[Dataset excerpts]
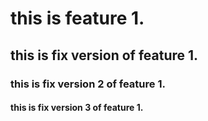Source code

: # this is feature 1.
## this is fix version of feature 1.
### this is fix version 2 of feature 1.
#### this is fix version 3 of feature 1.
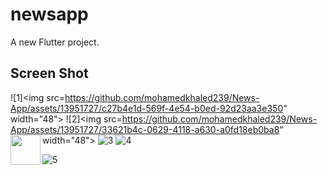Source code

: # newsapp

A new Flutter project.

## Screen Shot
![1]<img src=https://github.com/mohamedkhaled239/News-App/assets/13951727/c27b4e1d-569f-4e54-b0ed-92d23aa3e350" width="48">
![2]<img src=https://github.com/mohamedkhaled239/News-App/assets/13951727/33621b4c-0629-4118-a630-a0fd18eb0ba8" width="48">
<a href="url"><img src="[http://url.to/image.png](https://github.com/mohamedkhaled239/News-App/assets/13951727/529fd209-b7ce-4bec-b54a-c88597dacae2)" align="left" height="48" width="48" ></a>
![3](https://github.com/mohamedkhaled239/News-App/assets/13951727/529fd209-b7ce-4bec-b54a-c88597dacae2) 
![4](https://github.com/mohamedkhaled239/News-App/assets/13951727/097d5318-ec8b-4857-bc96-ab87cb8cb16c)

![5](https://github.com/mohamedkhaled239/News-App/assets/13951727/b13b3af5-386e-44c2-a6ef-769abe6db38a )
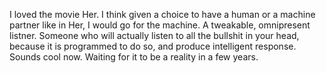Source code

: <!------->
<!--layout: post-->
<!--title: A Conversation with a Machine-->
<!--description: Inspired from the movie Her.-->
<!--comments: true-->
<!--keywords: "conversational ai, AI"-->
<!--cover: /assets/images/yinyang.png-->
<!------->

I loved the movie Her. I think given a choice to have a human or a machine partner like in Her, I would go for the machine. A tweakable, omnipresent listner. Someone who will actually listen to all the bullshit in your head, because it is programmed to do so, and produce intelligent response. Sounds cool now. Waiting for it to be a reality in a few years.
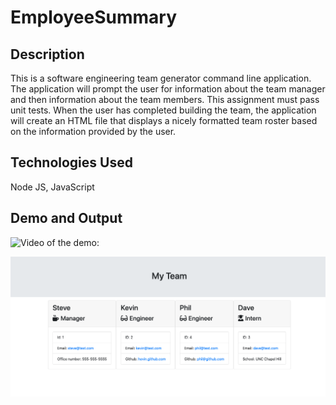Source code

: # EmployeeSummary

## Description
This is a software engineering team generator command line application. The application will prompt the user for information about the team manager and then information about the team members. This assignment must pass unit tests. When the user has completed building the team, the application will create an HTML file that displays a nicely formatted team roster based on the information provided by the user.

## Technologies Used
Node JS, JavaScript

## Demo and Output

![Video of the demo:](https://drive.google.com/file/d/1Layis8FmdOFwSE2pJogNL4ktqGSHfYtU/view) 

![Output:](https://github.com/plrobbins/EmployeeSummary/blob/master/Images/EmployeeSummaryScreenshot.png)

...

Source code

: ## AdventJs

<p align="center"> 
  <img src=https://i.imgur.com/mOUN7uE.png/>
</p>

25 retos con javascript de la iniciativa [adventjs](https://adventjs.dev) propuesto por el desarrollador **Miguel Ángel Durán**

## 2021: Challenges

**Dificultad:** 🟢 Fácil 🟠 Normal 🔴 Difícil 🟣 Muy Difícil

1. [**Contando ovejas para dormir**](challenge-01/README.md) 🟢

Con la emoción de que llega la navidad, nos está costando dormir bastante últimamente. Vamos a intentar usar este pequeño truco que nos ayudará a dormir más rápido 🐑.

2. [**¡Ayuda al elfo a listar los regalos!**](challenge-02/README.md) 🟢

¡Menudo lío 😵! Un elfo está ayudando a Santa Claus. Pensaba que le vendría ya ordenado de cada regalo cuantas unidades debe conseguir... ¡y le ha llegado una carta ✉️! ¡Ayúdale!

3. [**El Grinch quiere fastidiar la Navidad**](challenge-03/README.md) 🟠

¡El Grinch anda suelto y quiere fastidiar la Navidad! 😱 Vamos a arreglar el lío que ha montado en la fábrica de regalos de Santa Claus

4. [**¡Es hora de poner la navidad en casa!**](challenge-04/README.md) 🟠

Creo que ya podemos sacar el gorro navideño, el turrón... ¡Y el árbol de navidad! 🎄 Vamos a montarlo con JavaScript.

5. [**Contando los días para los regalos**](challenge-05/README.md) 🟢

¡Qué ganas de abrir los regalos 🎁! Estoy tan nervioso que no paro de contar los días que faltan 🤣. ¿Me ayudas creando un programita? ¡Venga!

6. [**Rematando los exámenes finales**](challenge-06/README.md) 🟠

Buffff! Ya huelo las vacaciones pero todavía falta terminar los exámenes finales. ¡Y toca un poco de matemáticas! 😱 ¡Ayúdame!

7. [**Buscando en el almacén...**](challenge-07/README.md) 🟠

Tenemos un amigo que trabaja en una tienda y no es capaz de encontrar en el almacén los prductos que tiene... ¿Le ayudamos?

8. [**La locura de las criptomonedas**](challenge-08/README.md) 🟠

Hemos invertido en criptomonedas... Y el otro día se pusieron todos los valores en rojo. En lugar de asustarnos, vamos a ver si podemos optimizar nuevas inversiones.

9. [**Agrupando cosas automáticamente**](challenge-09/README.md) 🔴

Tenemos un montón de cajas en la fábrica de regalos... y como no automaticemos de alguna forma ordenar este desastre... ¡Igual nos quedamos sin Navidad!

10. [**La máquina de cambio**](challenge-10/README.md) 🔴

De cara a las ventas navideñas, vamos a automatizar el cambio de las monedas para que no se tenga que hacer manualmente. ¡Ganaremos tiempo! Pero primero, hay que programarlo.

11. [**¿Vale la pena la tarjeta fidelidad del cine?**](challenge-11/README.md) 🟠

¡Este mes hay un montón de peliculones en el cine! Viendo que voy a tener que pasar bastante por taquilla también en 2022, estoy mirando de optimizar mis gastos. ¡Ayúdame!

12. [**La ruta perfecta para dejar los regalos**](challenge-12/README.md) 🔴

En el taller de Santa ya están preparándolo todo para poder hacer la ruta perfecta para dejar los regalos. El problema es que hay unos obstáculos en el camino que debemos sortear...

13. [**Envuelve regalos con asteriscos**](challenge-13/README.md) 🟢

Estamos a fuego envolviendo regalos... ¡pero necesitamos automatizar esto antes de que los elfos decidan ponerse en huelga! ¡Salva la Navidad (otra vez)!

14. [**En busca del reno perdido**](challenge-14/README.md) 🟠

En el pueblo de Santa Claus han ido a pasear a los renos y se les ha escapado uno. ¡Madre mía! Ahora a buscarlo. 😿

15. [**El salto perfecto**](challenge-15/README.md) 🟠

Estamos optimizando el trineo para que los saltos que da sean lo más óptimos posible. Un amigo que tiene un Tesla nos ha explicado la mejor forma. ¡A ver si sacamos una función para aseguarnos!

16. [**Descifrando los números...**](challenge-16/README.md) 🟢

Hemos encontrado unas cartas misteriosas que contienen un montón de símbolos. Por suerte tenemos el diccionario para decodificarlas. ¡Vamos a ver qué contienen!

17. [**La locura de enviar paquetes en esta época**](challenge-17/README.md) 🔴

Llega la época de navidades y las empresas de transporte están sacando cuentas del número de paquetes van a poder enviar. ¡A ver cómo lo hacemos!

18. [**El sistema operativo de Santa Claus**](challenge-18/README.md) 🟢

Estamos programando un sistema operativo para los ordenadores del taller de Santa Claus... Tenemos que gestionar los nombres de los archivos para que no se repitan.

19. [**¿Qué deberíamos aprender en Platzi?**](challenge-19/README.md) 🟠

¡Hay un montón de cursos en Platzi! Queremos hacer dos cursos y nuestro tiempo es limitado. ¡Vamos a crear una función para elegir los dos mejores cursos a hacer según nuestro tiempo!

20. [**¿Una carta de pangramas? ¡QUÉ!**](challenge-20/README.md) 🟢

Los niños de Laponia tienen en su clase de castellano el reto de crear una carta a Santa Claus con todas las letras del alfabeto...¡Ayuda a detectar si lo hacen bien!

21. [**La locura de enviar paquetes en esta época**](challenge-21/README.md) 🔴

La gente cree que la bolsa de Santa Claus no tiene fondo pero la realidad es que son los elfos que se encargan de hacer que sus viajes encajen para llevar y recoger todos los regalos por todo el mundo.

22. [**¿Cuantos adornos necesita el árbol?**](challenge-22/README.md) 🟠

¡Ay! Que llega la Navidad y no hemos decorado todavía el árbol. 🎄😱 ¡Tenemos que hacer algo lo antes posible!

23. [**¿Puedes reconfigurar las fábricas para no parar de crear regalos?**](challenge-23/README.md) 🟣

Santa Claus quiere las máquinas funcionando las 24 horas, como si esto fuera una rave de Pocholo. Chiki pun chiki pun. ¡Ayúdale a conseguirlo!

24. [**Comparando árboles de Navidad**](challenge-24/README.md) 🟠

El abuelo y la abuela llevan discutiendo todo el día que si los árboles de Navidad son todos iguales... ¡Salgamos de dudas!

---

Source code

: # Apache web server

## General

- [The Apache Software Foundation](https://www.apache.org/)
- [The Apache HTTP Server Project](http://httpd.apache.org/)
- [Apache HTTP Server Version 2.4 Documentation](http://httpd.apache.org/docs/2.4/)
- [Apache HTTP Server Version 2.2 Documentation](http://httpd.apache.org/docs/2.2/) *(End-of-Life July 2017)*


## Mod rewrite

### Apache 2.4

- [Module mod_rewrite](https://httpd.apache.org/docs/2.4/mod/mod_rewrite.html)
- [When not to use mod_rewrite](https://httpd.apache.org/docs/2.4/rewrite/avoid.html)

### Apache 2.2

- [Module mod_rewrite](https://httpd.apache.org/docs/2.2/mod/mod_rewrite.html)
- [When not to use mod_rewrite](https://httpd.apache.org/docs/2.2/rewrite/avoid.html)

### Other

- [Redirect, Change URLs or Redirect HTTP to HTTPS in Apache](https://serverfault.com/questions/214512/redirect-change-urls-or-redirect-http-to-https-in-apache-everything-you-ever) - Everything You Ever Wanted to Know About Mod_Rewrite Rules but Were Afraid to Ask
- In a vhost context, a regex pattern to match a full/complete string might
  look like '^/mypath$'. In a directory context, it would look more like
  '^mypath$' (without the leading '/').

● Task directions: Copy from the entries above each line in which the string "época" can be found.

● Exercise result:
17. [**La locura de enviar paquetes en esta época**](challenge-17/README.md) 🔴
Llega la época de navidades y las empresas de transporte están sacando cuentas del número de paquetes van a poder enviar. ¡A ver cómo lo hacemos!
21. [**La locura de enviar paquetes en esta época**](challenge-21/README.md) 🔴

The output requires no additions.